- EXERCISE DETAILS
Read through the records below and copy each line that uses the word "game".

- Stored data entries
+===+
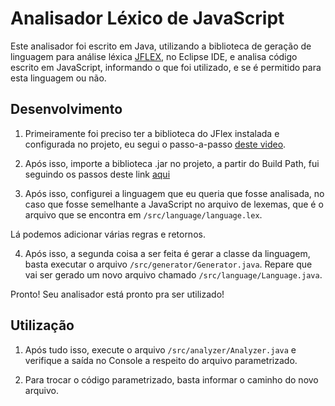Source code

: # Analisador Léxico de JavaScript

Este analisador foi escrito em Java, utilizando a biblioteca de geração de linguagem para análise léxica [JFLEX](https://jflex.de/), no Eclipse IDE, e analisa código escrito em JavaScript, informando o que foi utilizado, e se é permitido para esta linguagem ou não.

## Desenvolvimento

1. Primeiramente foi preciso ter a biblioteca do JFlex instalada e configurada no projeto, eu segui o passo-a-passo [deste video](https://www.youtube.com/watch?v=WLHn5JzLx6I).

2. Após isso, importe a biblioteca .jar no projeto, a partir do Build Path, fui seguindo os passos deste link [aqui](https://johnidm.gitbooks.io/compiladores-para-humanos/content/part2/building-the-first-lexical-analyzer-with-JFlex.html)

3. Após isso, configurei a linguagem que eu queria que fosse analisada, no caso que fosse semelhante a JavaScript no arquivo de lexemas, que é o arquivo que se encontra em `/src/language/language.lex`.

Lá podemos adicionar várias regras e retornos.

4. Após isso, a segunda coisa a ser feita é gerar a classe da linguagem, basta executar o arquivo `/src/generator/Generator.java`.
Repare que vai ser gerado um novo arquivo chamado `/src/language/Language.java`.

Pronto! Seu analisador está pronto pra ser utilizado!

## Utilização

1. Após tudo isso, execute o arquivo `/src/analyzer/Analyzer.java` e verifique a saída no Console a respeito do arquivo parametrizado.

2. Para trocar o código parametrizado, basta informar o caminho do novo arquivo.
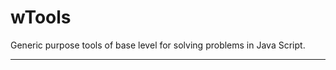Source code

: # wTools

Generic purpose tools of base level for solving problems in Java Script.

_ _ _ _ _ _



































































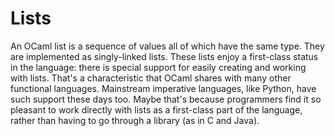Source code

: # Lists

An OCaml list is a sequence of values all of which have the same type.
They are implemented as singly-linked lists.  These lists enjoy a
first-class status in the language:  there is special support for easily
creating and working with lists.  That's a characteristic that OCaml
shares with many other functional languages.  Mainstream imperative
languages, like Python, have such support these days too.  Maybe that's
because programmers find it so pleasant to work directly with lists as a
first-class part of the language, rather than having to go through a
library (as in C and Java).
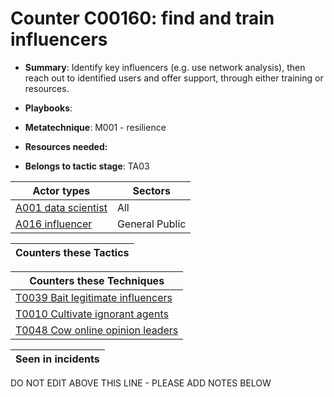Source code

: # Counter C00160: find and train influencers

* **Summary**: Identify key influencers (e.g. use network analysis), then reach out to identified users and offer support, through either training or resources.

* **Playbooks**: 

* **Metatechnique**: M001 - resilience

* **Resources needed:** 

* **Belongs to tactic stage**: TA03


| Actor types | Sectors |
| ----------- | ------- |
| [A001 data scientist ](../actortypes/A001.md) | All |
| [A016 influencer](../actortypes/A016.md) | General Public |



| Counters these Tactics |
| ---------------------- |



| Counters these Techniques |
| ------------------------- |
| [T0039 Bait legitimate influencers](../techniques/T0039.md) |
| [T0010 Cultivate ignorant agents](../techniques/T0010.md) |
| [T0048 Cow online opinion leaders](../techniques/T0048.md) |



| Seen in incidents |
| ----------------- |


DO NOT EDIT ABOVE THIS LINE - PLEASE ADD NOTES BELOW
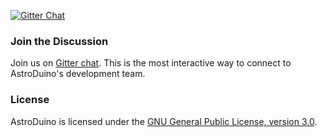 [![Gitter Chat][gitter-image]][gitter-chat]

[gitter-image]: https://img.shields.io/badge/gitter-join%20chat%20-blue.svg
[gitter2-image]: https://badges.gitter.im/Join%20Chat.svg
[gitter-chat]: https://gitter.im/AstroDuino/Development

### Join the Discussion

Join us on [Gitter chat][gitter-chat]. This is the most interactive way to connect to AstroDuino's development team.


### License

AstroDuino is licensed under the [GNU General Public License, version 3.0](https://en.wikipedia.org/wiki/GNU_General_Public_License).

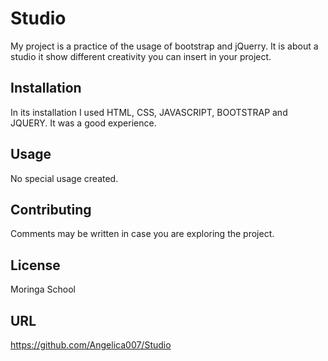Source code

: # Studio

My project is a practice of the usage of bootstrap and jQuerry. It is about a studio it show different creativity you can insert in your project. 

## Installation

In its installation I used HTML, CSS, JAVASCRIPT, BOOTSTRAP and JQUERY. It was a good experience.

## Usage

No special usage created.

## Contributing
Comments may be written in case you are exploring the project.

## License
Moringa School

## URL

https://github.com/Angelica007/Studio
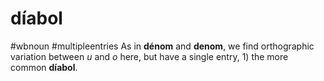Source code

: # díabol
#wbnoun
#multipleentries
As in **dénom** and **denom**, we find orthographic variation between *u* and *o* here, but have a single entry, 1) the more common **díabol**.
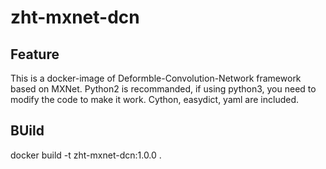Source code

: # zht-mxnet-dcn

## Feature
This is a docker-image of Deformble-Convolution-Network framework based on MXNet. Python2 is recommanded, if using python3, you need to modify the code to make it work. Cython, easydict, yaml are included.

## BUild
docker build -t zht-mxnet-dcn:1.0.0 .
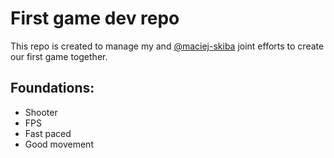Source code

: # First game dev repo
  This repo is created to manage my and [@maciej-skiba](https://github.com/maciej-skiba) joint efforts to create our first game together.
## Foundations:
* Shooter
* FPS
* Fast paced
* Good movement
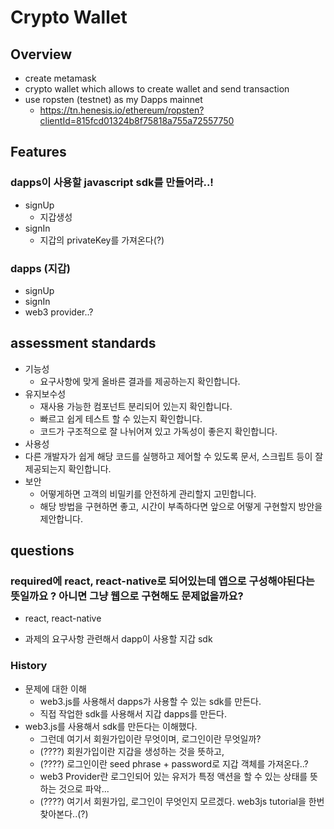 # Crypto Wallet

## Overview
- create metamask
- crypto wallet which allows to create wallet and send transaction
- use ropsten (testnet) as my Dapps mainnet
  - https://tn.henesis.io/ethereum/ropsten?clientId=815fcd01324b8f75818a755a72557750

## Features

### dapps이 사용할 javascript sdk를 만들어라..!
- signUp
  - 지갑생성
- signIn
  - 지갑의 privateKey를 가져온다(?)

### dapps (지갑)
- signUp
- signIn
- web3 provider..?


## assessment standards
- 기능성
  - 요구사항에 맞게 올바른 결과를 제공하는지 확인합니다.
- 유지보수성
  - 재사용 가능한 컴포넌트 분리되어 있는지 확인합니다.
  - 빠르고 쉽게 테스트 할 수 있는지 확인합니다.
  - 코드가 구조적으로 잘 나뉘어져 있고 가독성이 좋은지 확인합니다.
- 사용성
-  다른 개발자가 쉽게 해당 코드를 실행하고 제어할 수 있도록 문서, 스크립트 등이 잘 제공되는지 확인합니다.
- 보안
  - 어떻게하면 고객의 비밀키를 안전하게 관리할지 고민합니다.
  - 해당 방법을 구현하면 좋고, 시간이 부족하다면 앞으로 어떻게 구현할지 방안을 제안합니다.


## questions
### required에 react, react-native로 되어있는데 앱으로 구성해야된다는 뜻일까요 ? 아니면 그냥 웹으로 구현해도 문제없을까요?
- react, react-native

- 과제의 요구사항 관련해서 dapp이 사용할 지갑 sdk


### History
- 문제에 대한 이해
  - web3.js를 사용해서 dapps가 사용할 수 있는 sdk를 만든다.
  - 직접 작업한 sdk를 사용해서 지갑 dapps를 만든다.
- web3.js를 사용해서 sdk를 만든다는 이해했다.
  - 그런데 여기서 회원가입이란 무엇이며, 로그인이란 무엇일까?
  - (????) 회원가입이란 지갑을 생성하는 것을 뜻하고,
  - (????) 로그인이란 seed phrase + password로 지갑 객체를 가져온다..?
  - web3 Provider란 로그인되어 있는 유저가 특정 액션을 할 수 있는 상태를 뜻하는 것으로 파악...
  - (????) 여기서 회원가입, 로그인이 무엇인지 모르겠다. web3js tutorial을 한번 찾아본다..(?)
+===+
- EXERCISE ANSWER
: # First game dev repo
  This repo is created to manage my and [@maciej-skiba](https://github.com/maciej-skiba) joint efforts to create our first game together.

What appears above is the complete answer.